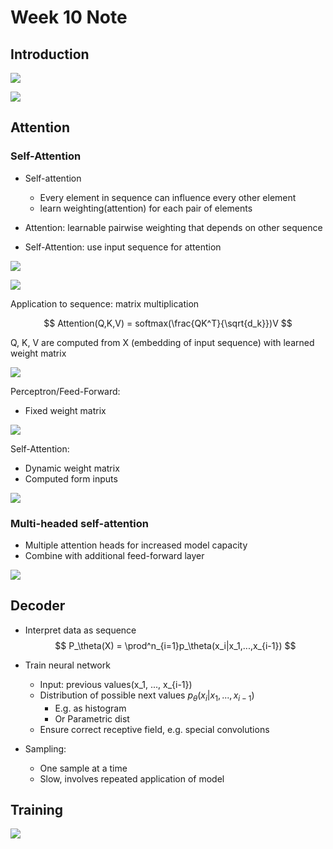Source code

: # Week 10 Note

## Introduction

![](./images/Screenshot%202024-04-19%20233641.png)

![](./images/Screenshot%202024-04-19%20233718.png)

## Attention

### Self-Attention

- Self-attention
  - Every element in sequence can influence every other element
  - learn weighting(attention) for each pair of elements

- Attention: learnable pairwise weighting that depends on other sequence
- Self-Attention: use input sequence for attention

![](./images/Screenshot%202024-04-20%20000738.png)

![](./images/Screenshot%202024-04-20%20000958.png)

Application to sequence: matrix multiplication

$$
Attention(Q,K,V) = softmax(\frac{QK^T}{\sqrt{d_k}})V
$$

Q, K, V are computed from X (embedding of input sequence) with learned weight matrix

![](./images/Screenshot%202024-04-20%20001204.png)

Perceptron/Feed-Forward:
- Fixed weight matrix

![](./images/Screenshot%202024-04-20%20004327.png)

Self-Attention:
- Dynamic weight matrix
- Computed form inputs

![](./images/Screenshot%202024-04-20%20004337.png)

### Multi-headed self-attention

- Multiple attention heads for increased model capacity
- Combine with additional feed-forward layer

![](./images/Screenshot%202024-04-20%20004618.png)

## Decoder

- Interpret data as sequence
$$
    P_\theta(X) = \prod^n_{i=1}p_\theta(x_i|x_1,...,x_{i-1})
$$

- Train neural network
  - Input: previous values(x_1, ..., x_{i-1})
  - Distribution of possible next values $p_\theta(x_i|x_1,...,x_{i-1})$
    - E.g. as histogram
    - Or Parametric dist
  - Ensure correct receptive field, e.g. special convolutions
- Sampling:
  - One sample at a time
  - Slow, involves repeated application of model

## Training

![](./images/Screenshot%202024-04-20%20005717.png)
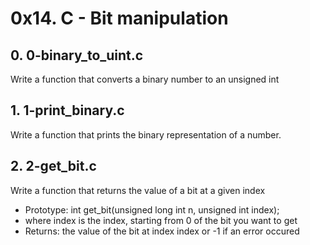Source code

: # 0x14. C - Bit manipulation

## 0. 0-binary_to_uint.c

Write a function that converts a binary number to an unsigned int

## 1. 1-print_binary.c

Write a function that prints the binary representation of a number.

## 2. 2-get_bit.c

Write a function that returns the value of a bit at a given index
* Prototype: int get_bit(unsigned long int n, unsigned int index);
* where index is the index, starting from 0 of the bit you want to get
* Returns: the value of the bit at index index or -1 if an error occured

######

:: Work request ::
With the pictures removed, set down the entire listing exactly.

:: Solution to this exercise ::
Source code

: # Week 10 Note

## Introduction

![](./images/Screenshot%202024-04-19%20233641.png)

![](./images/Screenshot%202024-04-19%20233718.png)

## Attention

### Self-Attention

- Self-attention
  - Every element in sequence can influence every other element
  - learn weighting(attention) for each pair of elements

- Attention: learnable pairwise weighting that depends on other sequence
- Self-Attention: use input sequence for attention

![](./images/Screenshot%202024-04-20%20000738.png)

![](./images/Screenshot%202024-04-20%20000958.png)

Application to sequence: matrix multiplication

$$
Attention(Q,K,V) = softmax(\frac{QK^T}{\sqrt{d_k}})V
$$

Q, K, V are computed from X (embedding of input sequence) with learned weight matrix

![](./images/Screenshot%202024-04-20%20001204.png)

Perceptron/Feed-Forward:
- Fixed weight matrix

![](./images/Screenshot%202024-04-20%20004327.png)

Self-Attention:
- Dynamic weight matrix
- Computed form inputs

![](./images/Screenshot%202024-04-20%20004337.png)

### Multi-headed self-attention

- Multiple attention heads for increased model capacity
- Combine with additional feed-forward layer

![](./images/Screenshot%202024-04-20%20004618.png)

## Decoder

- Interpret data as sequence
$$
    P_\theta(X) = \prod^n_{i=1}p_\theta(x_i|x_1,...,x_{i-1})
$$

- Train neural network
  - Input: previous values(x_1, ..., x_{i-1})
  - Distribution of possible next values $p_\theta(x_i|x_1,...,x_{i-1})$
    - E.g. as histogram
    - Or Parametric dist
  - Ensure correct receptive field, e.g. special convolutions
- Sampling:
  - One sample at a time
  - Slow, involves repeated application of model

## Training

![](./images/Screenshot%202024-04-20%20005717.png)
Source code

: # 0x14. C - Bit manipulation

## 0. 0-binary_to_uint.c

Write a function that converts a binary number to an unsigned int

## 1. 1-print_binary.c

Write a function that prints the binary representation of a number.

## 2. 2-get_bit.c

Write a function that returns the value of a bit at a given index
* Prototype: int get_bit(unsigned long int n, unsigned int index);
* where index is the index, starting from 0 of the bit you want to get
* Returns: the value of the bit at index index or -1 if an error occured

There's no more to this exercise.